Maybe it's time we started working on retraining our minds, and yes, that really is possible.  But you could ask Wayne Dyer and a host of psychologists or brain scientists and they are likely to tell you that it takes lots of practice and lots of time.  One source I discovered suggested it takes six to nine months.  I recall someone I know who was in a car accident and suffered a traumatic brain injury.  Part of his recovery was to retrain a part of his brain to assume new functions and it took a good six months.

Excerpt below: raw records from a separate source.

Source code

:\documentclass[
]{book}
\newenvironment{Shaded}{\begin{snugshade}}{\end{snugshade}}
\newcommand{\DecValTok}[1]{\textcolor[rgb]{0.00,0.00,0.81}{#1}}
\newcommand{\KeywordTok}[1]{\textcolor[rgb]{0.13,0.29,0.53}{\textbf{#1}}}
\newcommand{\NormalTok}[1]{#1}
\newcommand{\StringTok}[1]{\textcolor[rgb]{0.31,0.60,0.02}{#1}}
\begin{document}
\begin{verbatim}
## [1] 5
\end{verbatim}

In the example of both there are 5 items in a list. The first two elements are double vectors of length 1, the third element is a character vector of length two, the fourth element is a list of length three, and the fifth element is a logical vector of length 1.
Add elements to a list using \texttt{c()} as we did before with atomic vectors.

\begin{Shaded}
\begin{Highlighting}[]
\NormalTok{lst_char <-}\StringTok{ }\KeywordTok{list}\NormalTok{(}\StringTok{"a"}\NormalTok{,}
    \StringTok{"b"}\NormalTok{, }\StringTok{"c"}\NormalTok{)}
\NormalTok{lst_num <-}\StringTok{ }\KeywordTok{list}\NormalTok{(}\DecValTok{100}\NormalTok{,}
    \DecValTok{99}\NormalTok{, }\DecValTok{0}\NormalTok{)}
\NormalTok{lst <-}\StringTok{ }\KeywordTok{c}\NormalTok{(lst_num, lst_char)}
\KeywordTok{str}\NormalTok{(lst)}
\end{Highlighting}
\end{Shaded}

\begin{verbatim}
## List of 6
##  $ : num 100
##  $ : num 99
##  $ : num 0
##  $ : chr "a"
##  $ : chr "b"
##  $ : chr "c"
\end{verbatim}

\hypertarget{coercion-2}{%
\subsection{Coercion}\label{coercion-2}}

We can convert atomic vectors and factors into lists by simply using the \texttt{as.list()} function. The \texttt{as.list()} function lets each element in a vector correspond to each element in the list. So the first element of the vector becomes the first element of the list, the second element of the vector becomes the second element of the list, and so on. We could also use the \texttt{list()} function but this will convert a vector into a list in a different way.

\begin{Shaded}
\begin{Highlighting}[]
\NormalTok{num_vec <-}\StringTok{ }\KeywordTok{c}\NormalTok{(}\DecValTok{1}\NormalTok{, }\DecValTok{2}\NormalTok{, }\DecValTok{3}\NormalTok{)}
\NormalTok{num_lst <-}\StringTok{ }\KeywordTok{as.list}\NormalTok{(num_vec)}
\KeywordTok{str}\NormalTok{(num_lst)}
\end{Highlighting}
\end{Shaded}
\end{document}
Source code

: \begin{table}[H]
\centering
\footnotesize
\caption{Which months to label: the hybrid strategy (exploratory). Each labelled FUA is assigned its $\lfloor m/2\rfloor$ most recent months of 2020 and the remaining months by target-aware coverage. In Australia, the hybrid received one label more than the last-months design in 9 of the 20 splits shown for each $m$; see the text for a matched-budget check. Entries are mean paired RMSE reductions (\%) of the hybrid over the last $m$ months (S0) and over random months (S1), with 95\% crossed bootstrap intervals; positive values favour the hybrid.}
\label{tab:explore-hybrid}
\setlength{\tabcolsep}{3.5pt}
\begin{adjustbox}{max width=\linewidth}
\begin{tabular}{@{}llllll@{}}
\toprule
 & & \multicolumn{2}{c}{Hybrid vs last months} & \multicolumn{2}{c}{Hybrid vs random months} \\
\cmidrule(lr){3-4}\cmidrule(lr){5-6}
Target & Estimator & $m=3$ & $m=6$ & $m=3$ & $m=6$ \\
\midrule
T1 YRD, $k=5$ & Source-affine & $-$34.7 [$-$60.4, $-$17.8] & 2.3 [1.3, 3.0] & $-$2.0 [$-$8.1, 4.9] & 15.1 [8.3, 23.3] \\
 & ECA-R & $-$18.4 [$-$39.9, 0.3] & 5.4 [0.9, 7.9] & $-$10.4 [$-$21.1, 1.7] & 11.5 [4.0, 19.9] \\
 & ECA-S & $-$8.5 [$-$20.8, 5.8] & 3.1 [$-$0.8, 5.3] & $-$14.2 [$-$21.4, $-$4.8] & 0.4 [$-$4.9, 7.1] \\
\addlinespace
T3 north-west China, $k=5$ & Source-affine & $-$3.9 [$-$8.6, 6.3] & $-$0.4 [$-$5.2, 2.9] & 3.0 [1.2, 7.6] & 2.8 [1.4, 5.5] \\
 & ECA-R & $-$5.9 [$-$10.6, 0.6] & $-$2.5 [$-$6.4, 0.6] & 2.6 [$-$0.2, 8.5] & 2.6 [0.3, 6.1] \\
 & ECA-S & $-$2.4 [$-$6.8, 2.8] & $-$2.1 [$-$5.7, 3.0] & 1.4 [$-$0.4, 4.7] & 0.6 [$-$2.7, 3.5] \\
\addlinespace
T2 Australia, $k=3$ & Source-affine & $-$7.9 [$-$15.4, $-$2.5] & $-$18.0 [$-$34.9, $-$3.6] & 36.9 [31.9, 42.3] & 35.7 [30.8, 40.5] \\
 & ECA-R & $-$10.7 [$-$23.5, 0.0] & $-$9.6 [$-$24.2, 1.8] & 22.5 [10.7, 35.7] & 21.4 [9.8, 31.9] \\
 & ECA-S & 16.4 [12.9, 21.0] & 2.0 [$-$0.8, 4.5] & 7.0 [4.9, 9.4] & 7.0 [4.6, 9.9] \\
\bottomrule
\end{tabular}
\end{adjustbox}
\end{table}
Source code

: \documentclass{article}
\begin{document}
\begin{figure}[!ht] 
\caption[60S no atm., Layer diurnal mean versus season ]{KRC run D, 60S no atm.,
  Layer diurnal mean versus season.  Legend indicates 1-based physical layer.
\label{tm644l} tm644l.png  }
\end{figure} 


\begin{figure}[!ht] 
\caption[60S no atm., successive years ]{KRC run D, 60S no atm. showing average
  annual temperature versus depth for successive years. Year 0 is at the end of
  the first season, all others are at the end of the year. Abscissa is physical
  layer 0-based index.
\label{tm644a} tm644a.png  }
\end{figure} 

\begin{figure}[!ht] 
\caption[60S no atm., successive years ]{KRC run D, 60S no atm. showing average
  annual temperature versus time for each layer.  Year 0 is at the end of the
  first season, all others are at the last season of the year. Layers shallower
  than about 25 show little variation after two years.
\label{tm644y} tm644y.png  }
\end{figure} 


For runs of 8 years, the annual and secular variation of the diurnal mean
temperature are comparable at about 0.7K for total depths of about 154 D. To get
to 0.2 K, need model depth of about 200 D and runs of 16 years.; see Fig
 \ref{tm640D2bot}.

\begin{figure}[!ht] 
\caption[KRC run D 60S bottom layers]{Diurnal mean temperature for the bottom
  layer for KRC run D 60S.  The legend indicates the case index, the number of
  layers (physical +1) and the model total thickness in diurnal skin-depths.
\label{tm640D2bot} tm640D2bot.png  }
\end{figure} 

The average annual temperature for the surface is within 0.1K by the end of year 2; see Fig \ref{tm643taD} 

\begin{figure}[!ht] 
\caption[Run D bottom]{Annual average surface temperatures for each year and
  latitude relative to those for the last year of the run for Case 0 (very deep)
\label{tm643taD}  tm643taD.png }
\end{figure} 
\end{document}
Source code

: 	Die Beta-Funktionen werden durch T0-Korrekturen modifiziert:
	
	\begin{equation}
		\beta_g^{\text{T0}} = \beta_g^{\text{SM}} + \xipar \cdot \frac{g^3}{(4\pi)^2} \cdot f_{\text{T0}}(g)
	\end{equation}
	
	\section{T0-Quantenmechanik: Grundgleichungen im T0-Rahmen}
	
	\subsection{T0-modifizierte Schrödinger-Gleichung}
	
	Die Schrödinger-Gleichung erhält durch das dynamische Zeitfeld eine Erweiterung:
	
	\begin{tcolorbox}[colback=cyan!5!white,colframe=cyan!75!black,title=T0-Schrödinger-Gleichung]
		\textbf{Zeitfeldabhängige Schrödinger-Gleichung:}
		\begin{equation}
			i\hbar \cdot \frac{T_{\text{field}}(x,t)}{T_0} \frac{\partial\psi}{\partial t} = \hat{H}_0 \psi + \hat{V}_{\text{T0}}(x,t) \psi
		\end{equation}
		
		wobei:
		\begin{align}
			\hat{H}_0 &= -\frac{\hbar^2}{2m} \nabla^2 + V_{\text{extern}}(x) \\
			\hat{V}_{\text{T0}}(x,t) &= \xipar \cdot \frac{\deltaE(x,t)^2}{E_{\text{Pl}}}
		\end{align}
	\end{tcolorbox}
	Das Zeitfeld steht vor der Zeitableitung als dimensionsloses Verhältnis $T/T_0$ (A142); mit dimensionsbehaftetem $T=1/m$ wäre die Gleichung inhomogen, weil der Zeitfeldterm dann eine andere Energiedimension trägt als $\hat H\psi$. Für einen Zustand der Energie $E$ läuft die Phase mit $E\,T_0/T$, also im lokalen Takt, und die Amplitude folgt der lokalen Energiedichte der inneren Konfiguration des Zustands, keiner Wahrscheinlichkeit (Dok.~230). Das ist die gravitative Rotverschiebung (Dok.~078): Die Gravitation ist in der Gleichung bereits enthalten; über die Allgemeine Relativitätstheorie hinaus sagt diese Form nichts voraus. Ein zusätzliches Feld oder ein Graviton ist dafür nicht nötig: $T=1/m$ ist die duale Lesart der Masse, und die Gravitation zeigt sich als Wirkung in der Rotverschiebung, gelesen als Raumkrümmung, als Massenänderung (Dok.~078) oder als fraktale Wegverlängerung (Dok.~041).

I suppose it comes down to how much it's worth to you.  Do you want to be the leader who appears unflappable?  Do you want to be the leader who can take whatever life (or employees, or the economy, or clients) throws your way and you manage through it with grace and ease?   Do you want to be that leader who always seems at peace?  Then maybe six to nine months of retraining your mind to process life as it is, is a small price to pay.

Monday, May 6, 2013

Are you contagious or toxic?

If your actions inspire others to dream more, learn more, do more and become more, you are a leader.  ~John Quincy Adams

One of my recent posts commented on work from Shawn Achor's book The Happiness Advantage and I was very intrigued by another study that Shawn quotes.
Recent research exploring the role of social networks in shaping human behavior has proven that much of our behavior is literally contagious; that our habits, attitudes, and actions spread through a complicated web of connections to infect those around us.  In their groundbreaking book Connected, Nicholas Christakis and James Fowler draw on years of research to show how our actions are constantly cascading and bouncing off each other in every which way and direction.  This theory holds that our attitudes and behaviors don't only infect the people we interact with directly—like our colleagues, friends, and families—but that each individual's influence actually appears to extend to people within three degrees. So when you make positive changes in your own life, you are unconsciously shaping the behavior of an incredible number of people.  This influence adds up; Fowler and Christakis estimate that there are nearly 1,000 people within three degrees of most of us.

Daniel Goleman couldn't have said it better: "like secondhand smoke, the leakage of emotions can make a bystander an innocent casualty of someone else's toxic state."  This means that when we feel anxious or adopt an overtly negative mindset, these feelings will start to seep into every interaction we have, whether we like it or not.
One thousand people!  Sounds both humbling and daunting, doesn't it?  Knowing that number—1,000—brings an entirely new perspective to Jack Welch's philosophy of eliminating toxic employees without hesitation and with great speed.  Jack has said, even if an employee has great technical skills, if their attitude and behavior is toxic, you need to get rid of them, immediately. 

I can think of more than several instances where a client had a toxic employee who had great (or at least good) technical skills and because of their technical skills the CEO chose to keep them on their team.  In a number of cases, those toxic employees eventually left on their own.  After they were gone, many layers of the onion started to be peeled back and, unfortunately, revealed the breadth and depth of their toxic behavior throughout the organization.  Daniel Goleman's analogy of secondhand smoke was all too real in these organizations.  The number of bystanders who were innocent causalities was baffling.

All leaders in an organization should mirror John Quincy Adams' description of someone whose actions inspire others to dream more, learn more, do more, and become more.  Now that sounds contagious!  Imagine for a moment a leadership team in an organization who is collectively contagious.  Now layer on top of that image 1,000 people within three degrees of that leadership team.

The feelings and behaviors we exhibit will seep into every interaction we have, whether we like it or not.  Will those behaviors be toxic or contagious?